Required work ::
Quote all lines below exactly. Images stay out.

Available data ::
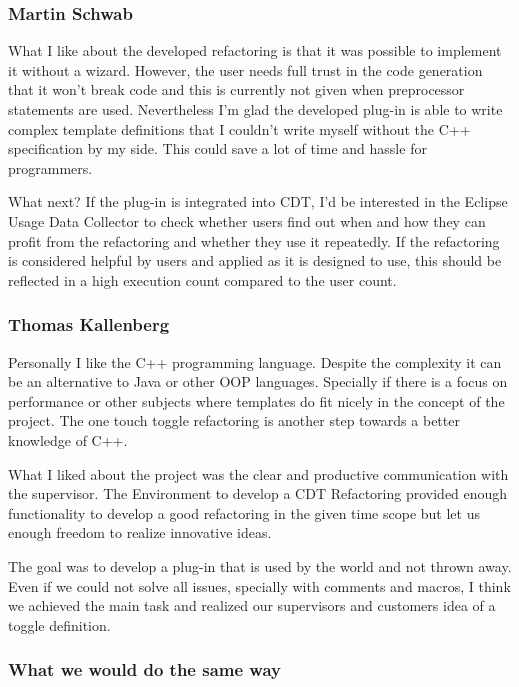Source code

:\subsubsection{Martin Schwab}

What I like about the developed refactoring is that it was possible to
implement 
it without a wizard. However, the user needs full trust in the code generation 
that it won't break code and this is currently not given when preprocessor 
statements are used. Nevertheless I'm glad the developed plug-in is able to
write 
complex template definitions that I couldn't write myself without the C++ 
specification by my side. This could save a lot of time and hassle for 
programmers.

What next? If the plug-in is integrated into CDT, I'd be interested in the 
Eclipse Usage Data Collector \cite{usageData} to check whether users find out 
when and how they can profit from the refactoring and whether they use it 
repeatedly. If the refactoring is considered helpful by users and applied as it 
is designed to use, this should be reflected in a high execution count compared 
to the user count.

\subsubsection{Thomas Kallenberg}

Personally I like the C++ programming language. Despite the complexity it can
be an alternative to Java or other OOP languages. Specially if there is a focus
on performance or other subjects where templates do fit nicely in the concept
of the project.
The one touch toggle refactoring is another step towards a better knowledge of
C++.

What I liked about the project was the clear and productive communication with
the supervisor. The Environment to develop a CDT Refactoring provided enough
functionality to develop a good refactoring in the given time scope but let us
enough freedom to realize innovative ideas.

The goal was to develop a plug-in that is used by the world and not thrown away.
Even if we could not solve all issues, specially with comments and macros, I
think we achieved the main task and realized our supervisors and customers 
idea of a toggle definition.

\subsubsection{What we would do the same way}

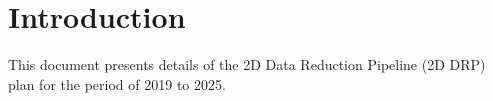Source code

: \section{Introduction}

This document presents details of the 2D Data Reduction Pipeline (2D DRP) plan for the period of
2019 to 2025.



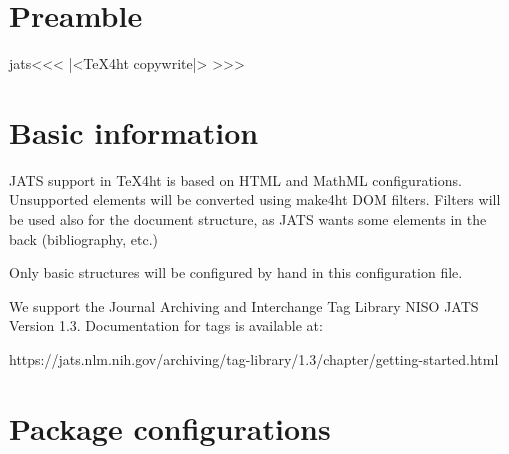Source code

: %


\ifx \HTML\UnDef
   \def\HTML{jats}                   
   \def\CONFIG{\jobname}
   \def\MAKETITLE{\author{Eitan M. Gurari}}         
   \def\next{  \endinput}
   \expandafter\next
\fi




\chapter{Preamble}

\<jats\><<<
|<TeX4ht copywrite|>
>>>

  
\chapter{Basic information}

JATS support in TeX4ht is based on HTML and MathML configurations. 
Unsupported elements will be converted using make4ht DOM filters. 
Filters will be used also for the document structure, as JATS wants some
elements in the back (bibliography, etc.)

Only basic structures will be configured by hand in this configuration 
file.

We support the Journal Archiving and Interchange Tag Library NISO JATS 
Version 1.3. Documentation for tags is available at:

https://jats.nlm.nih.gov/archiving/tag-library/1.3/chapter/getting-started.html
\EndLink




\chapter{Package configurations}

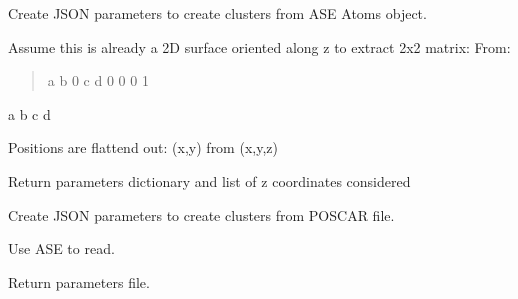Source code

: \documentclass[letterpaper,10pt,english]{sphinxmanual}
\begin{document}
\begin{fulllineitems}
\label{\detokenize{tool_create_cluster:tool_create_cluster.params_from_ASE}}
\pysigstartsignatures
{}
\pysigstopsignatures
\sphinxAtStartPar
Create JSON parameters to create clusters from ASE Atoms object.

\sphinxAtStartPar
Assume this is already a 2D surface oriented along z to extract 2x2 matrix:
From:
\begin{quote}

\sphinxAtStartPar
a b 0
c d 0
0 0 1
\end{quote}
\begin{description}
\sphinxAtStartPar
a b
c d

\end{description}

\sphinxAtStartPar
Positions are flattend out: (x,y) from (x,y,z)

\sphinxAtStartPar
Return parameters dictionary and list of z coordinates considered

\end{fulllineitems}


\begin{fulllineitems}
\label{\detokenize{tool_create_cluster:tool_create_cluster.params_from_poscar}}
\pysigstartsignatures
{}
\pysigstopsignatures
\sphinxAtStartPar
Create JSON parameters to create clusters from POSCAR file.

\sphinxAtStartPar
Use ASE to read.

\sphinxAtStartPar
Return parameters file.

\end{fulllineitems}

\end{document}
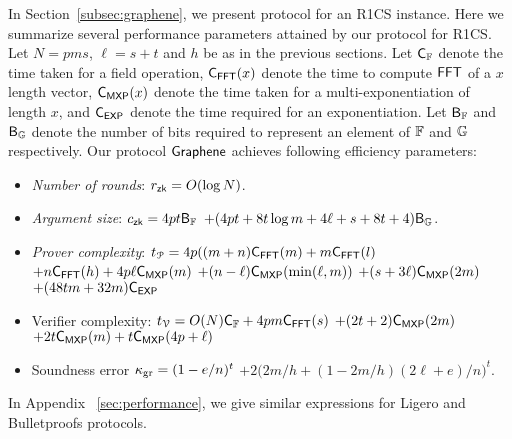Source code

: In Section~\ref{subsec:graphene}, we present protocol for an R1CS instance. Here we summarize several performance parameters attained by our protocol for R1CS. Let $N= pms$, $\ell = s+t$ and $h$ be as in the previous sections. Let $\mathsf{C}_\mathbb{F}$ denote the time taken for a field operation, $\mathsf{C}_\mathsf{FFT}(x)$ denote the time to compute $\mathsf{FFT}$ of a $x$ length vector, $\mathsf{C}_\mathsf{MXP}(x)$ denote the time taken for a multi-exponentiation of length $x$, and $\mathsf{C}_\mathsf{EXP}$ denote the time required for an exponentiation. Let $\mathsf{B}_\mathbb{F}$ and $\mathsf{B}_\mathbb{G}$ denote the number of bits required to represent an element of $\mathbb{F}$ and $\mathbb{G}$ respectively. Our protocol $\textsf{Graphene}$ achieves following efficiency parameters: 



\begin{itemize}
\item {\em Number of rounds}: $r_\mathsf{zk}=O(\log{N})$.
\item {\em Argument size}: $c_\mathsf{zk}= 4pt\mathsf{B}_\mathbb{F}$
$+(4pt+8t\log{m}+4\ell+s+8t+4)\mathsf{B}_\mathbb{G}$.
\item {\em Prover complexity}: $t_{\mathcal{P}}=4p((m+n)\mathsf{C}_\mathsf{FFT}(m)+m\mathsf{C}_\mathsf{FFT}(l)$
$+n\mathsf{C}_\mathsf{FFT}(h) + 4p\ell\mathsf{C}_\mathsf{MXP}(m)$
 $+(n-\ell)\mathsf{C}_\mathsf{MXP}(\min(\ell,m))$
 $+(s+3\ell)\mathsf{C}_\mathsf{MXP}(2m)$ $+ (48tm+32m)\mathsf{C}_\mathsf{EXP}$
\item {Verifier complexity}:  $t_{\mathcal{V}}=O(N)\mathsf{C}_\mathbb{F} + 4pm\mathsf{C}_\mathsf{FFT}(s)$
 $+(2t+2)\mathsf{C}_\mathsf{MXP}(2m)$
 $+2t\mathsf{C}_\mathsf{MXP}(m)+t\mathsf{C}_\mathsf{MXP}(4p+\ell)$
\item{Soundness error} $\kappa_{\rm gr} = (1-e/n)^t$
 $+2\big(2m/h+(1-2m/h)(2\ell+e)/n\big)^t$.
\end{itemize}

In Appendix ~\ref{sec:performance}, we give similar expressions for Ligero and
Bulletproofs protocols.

Solved exercise ::
Source code

:\subsubsection{Martin Schwab}

What I like about the developed refactoring is that it was possible to
implement 
it without a wizard. However, the user needs full trust in the code generation 
that it won't break code and this is currently not given when preprocessor 
statements are used. Nevertheless I'm glad the developed plug-in is able to
write 
complex template definitions that I couldn't write myself without the C++ 
specification by my side. This could save a lot of time and hassle for 
programmers.

What next? If the plug-in is integrated into CDT, I'd be interested in the 
Eclipse Usage Data Collector \cite{usageData} to check whether users find out 
when and how they can profit from the refactoring and whether they use it 
repeatedly. If the refactoring is considered helpful by users and applied as it 
is designed to use, this should be reflected in a high execution count compared 
to the user count.

\subsubsection{Thomas Kallenberg}

Personally I like the C++ programming language. Despite the complexity it can
be an alternative to Java or other OOP languages. Specially if there is a focus
on performance or other subjects where templates do fit nicely in the concept
of the project.
The one touch toggle refactoring is another step towards a better knowledge of
C++.

What I liked about the project was the clear and productive communication with
the supervisor. The Environment to develop a CDT Refactoring provided enough
functionality to develop a good refactoring in the given time scope but let us
enough freedom to realize innovative ideas.

The goal was to develop a plug-in that is used by the world and not thrown away.
Even if we could not solve all issues, specially with comments and macros, I
think we achieved the main task and realized our supervisors and customers 
idea of a toggle definition.

\subsubsection{What we would do the same way}

Source code

: \section{Introduction}

This document presents details of the 2D Data Reduction Pipeline (2D DRP) plan for the period of
2019 to 2025.



Source code

: %


\ifx \HTML\UnDef
   \def\HTML{jats}                   
   \def\CONFIG{\jobname}
   \def\MAKETITLE{\author{Eitan M. Gurari}}         
   \def\next{  \endinput}
   \expandafter\next
\fi




\chapter{Preamble}

\<jats\><<<
|<TeX4ht copywrite|>
>>>

  
\chapter{Basic information}

JATS support in TeX4ht is based on HTML and MathML configurations. 
Unsupported elements will be converted using make4ht DOM filters. 
Filters will be used also for the document structure, as JATS wants some
elements in the back (bibliography, etc.)

Only basic structures will be configured by hand in this configuration 
file.

We support the Journal Archiving and Interchange Tag Library NISO JATS 
Version 1.3. Documentation for tags is available at:

https://jats.nlm.nih.gov/archiving/tag-library/1.3/chapter/getting-started.html
\EndLink




\chapter{Package configurations}

Source code

: \documentclass[letterpaper,10pt,english]{sphinxmanual}
\begin{document}
\begin{fulllineitems}
\label{\detokenize{tool_create_cluster:tool_create_cluster.params_from_ASE}}
\pysigstartsignatures
{}
\pysigstopsignatures
\sphinxAtStartPar
Create JSON parameters to create clusters from ASE Atoms object.

\sphinxAtStartPar
Assume this is already a 2D surface oriented along z to extract 2x2 matrix:
From:
\begin{quote}

\sphinxAtStartPar
a b 0
c d 0
0 0 1
\end{quote}
\begin{description}
\sphinxAtStartPar
a b
c d

\end{description}

\sphinxAtStartPar
Positions are flattend out: (x,y) from (x,y,z)

\sphinxAtStartPar
Return parameters dictionary and list of z coordinates considered

\end{fulllineitems}


\begin{fulllineitems}
\label{\detokenize{tool_create_cluster:tool_create_cluster.params_from_poscar}}
\pysigstartsignatures
{}
\pysigstopsignatures
\sphinxAtStartPar
Create JSON parameters to create clusters from POSCAR file.

\sphinxAtStartPar
Use ASE to read.

\sphinxAtStartPar
Return parameters file.

\end{fulllineitems}

\end{document}
Source code

: In Section~\ref{subsec:graphene}, we present protocol for an R1CS instance. Here we summarize several performance parameters attained by our protocol for R1CS. Let $N= pms$, $\ell = s+t$ and $h$ be as in the previous sections. Let $\mathsf{C}_\mathbb{F}$ denote the time taken for a field operation, $\mathsf{C}_\mathsf{FFT}(x)$ denote the time to compute $\mathsf{FFT}$ of a $x$ length vector, $\mathsf{C}_\mathsf{MXP}(x)$ denote the time taken for a multi-exponentiation of length $x$, and $\mathsf{C}_\mathsf{EXP}$ denote the time required for an exponentiation. Let $\mathsf{B}_\mathbb{F}$ and $\mathsf{B}_\mathbb{G}$ denote the number of bits required to represent an element of $\mathbb{F}$ and $\mathbb{G}$ respectively. Our protocol $\textsf{Graphene}$ achieves following efficiency parameters: 



\begin{itemize}
\item {\em Number of rounds}: $r_\mathsf{zk}=O(\log{N})$.
\item {\em Argument size}: $c_\mathsf{zk}= 4pt\mathsf{B}_\mathbb{F}$
$+(4pt+8t\log{m}+4\ell+s+8t+4)\mathsf{B}_\mathbb{G}$.
\item {\em Prover complexity}: $t_{\mathcal{P}}=4p((m+n)\mathsf{C}_\mathsf{FFT}(m)+m\mathsf{C}_\mathsf{FFT}(l)$
$+n\mathsf{C}_\mathsf{FFT}(h) + 4p\ell\mathsf{C}_\mathsf{MXP}(m)$
 $+(n-\ell)\mathsf{C}_\mathsf{MXP}(\min(\ell,m))$
 $+(s+3\ell)\mathsf{C}_\mathsf{MXP}(2m)$ $+ (48tm+32m)\mathsf{C}_\mathsf{EXP}$
\item {Verifier complexity}:  $t_{\mathcal{V}}=O(N)\mathsf{C}_\mathbb{F} + 4pm\mathsf{C}_\mathsf{FFT}(s)$
 $+(2t+2)\mathsf{C}_\mathsf{MXP}(2m)$
 $+2t\mathsf{C}_\mathsf{MXP}(m)+t\mathsf{C}_\mathsf{MXP}(4p+\ell)$
\item{Soundness error} $\kappa_{\rm gr} = (1-e/n)^t$
 $+2\big(2m/h+(1-2m/h)(2\ell+e)/n\big)^t$.
\end{itemize}

In Appendix ~\ref{sec:performance}, we give similar expressions for Ligero and
Bulletproofs protocols.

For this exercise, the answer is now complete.